**PROBLEM STATEMENT**. Filtering the records below, copy only those lines that include the word "public".

**SOURCE MATERIAL**.
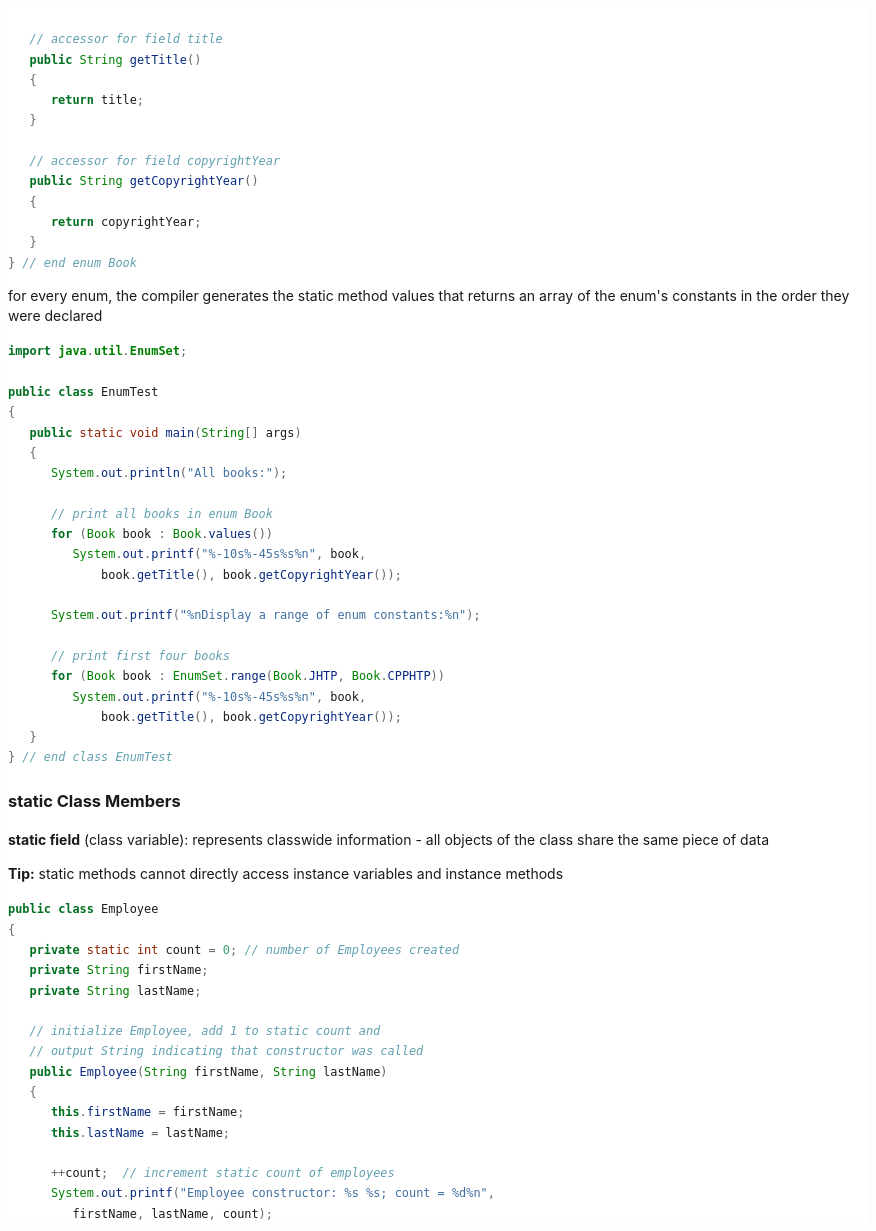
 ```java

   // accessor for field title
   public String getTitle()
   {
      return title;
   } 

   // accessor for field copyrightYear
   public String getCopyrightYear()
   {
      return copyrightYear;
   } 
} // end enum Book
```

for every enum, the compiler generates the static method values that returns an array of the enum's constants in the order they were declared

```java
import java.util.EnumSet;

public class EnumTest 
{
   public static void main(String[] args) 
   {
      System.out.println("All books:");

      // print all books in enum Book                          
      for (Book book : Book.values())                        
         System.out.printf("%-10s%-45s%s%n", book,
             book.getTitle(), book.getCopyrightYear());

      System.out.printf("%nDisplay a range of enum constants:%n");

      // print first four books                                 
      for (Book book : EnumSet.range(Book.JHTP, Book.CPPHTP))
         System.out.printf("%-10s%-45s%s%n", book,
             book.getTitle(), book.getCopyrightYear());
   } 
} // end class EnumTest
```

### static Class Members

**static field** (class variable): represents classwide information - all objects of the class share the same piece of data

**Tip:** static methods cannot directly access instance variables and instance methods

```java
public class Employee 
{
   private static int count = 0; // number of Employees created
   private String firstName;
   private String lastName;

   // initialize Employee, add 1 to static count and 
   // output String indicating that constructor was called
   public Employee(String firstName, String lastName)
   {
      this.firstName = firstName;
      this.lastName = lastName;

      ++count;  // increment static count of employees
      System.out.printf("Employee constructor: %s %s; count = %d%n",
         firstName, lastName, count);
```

...

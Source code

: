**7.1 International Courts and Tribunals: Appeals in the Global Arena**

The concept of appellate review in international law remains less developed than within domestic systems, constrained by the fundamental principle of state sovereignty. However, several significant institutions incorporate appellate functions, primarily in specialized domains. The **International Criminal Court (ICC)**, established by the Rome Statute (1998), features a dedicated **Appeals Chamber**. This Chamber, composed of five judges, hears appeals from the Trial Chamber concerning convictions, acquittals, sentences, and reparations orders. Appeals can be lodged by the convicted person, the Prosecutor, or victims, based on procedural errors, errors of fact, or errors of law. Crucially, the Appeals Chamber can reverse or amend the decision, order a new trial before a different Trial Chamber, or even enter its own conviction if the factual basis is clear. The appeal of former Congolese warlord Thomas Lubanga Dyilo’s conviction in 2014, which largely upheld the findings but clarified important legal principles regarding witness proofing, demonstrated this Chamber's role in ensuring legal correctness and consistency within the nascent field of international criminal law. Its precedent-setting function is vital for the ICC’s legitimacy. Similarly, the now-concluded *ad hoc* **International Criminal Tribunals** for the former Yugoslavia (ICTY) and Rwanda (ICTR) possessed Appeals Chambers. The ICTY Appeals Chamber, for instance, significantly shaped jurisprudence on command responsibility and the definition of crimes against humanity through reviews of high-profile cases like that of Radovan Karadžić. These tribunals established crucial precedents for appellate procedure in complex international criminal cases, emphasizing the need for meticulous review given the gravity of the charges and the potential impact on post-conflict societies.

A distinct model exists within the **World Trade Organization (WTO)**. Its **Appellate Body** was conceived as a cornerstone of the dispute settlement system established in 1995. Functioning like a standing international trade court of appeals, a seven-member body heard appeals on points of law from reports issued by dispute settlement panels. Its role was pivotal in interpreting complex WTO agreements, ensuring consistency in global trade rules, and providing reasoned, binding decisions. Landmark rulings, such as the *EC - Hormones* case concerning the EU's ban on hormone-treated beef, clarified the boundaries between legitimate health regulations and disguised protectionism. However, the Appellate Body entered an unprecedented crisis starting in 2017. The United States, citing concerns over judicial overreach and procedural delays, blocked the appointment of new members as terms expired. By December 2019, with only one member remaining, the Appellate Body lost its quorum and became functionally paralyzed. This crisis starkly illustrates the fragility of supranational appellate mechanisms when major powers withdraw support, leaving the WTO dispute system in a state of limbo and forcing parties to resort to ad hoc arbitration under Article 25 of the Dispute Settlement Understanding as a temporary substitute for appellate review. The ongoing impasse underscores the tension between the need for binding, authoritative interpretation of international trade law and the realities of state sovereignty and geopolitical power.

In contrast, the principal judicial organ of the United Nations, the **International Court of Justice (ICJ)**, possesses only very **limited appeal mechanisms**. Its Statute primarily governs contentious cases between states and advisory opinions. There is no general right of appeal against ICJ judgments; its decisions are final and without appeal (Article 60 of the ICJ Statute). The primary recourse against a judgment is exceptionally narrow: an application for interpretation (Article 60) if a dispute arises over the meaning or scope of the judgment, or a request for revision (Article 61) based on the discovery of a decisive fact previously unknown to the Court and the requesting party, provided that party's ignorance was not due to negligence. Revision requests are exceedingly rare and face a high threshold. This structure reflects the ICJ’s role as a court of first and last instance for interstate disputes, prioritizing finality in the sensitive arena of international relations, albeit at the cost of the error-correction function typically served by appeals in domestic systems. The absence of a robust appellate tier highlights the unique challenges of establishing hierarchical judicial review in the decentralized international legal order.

==

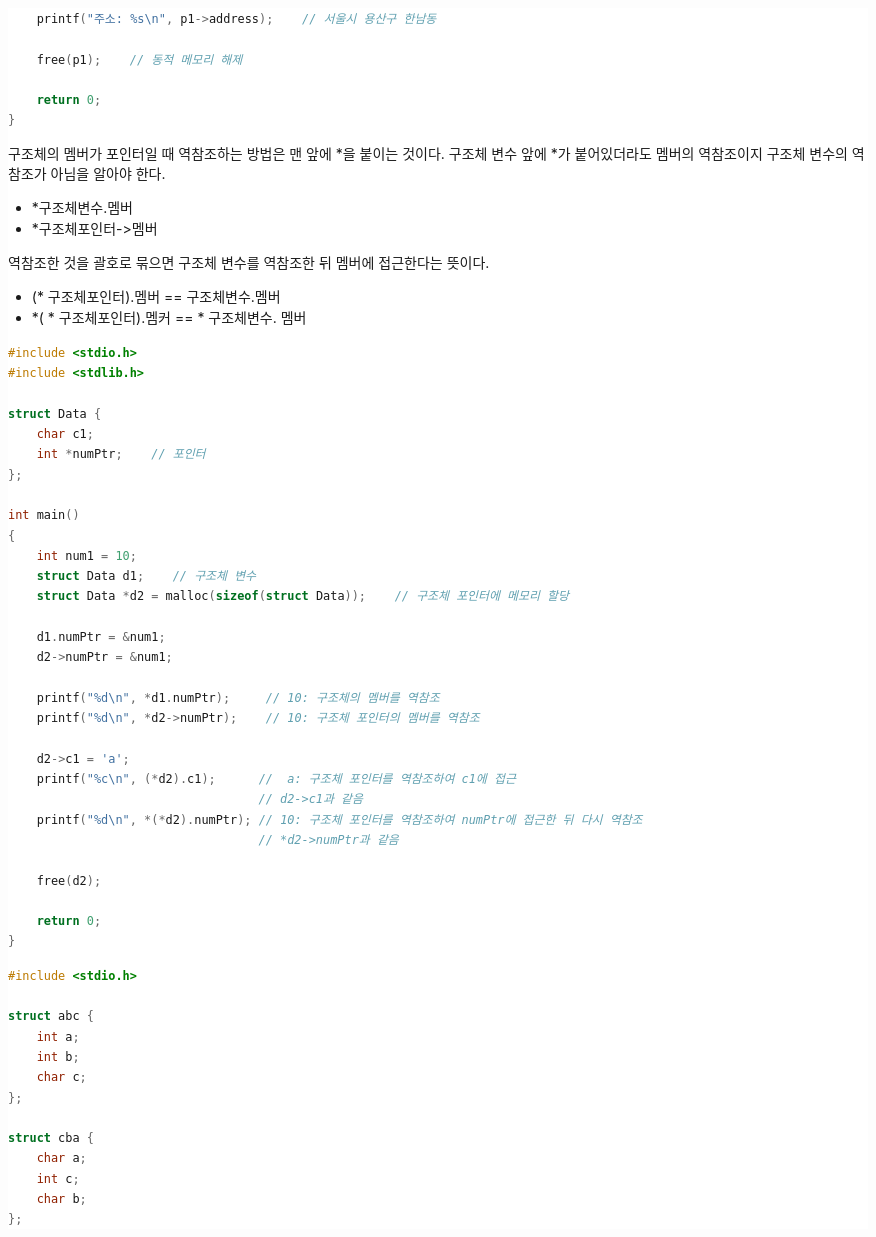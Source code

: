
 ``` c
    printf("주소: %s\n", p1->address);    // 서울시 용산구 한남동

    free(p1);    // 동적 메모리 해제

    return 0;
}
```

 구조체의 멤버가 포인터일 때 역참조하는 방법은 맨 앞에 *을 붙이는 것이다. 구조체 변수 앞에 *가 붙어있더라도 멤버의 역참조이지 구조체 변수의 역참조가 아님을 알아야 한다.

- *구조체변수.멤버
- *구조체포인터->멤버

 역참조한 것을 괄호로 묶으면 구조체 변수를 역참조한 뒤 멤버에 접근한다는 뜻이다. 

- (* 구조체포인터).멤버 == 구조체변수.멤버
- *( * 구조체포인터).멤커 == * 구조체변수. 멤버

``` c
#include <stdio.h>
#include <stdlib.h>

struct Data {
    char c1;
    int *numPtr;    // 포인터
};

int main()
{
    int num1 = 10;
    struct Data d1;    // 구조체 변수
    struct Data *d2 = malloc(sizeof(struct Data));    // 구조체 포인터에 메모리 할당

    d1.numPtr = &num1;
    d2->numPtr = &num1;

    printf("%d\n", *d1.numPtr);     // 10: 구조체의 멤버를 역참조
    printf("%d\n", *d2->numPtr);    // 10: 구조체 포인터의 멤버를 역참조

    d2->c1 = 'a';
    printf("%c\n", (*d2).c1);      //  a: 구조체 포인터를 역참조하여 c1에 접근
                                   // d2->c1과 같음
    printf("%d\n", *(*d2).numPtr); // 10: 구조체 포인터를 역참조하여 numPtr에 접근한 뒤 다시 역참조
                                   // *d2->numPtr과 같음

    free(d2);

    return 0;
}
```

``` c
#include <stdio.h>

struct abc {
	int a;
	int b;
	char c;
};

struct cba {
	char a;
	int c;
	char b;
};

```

**RESULT OF THE EXERCISE**.
   public String getTitle()
   public String getCopyrightYear()
public class EnumTest 
   public static void main(String[] args) 
public class Employee 
   public Employee(String firstName, String lastName)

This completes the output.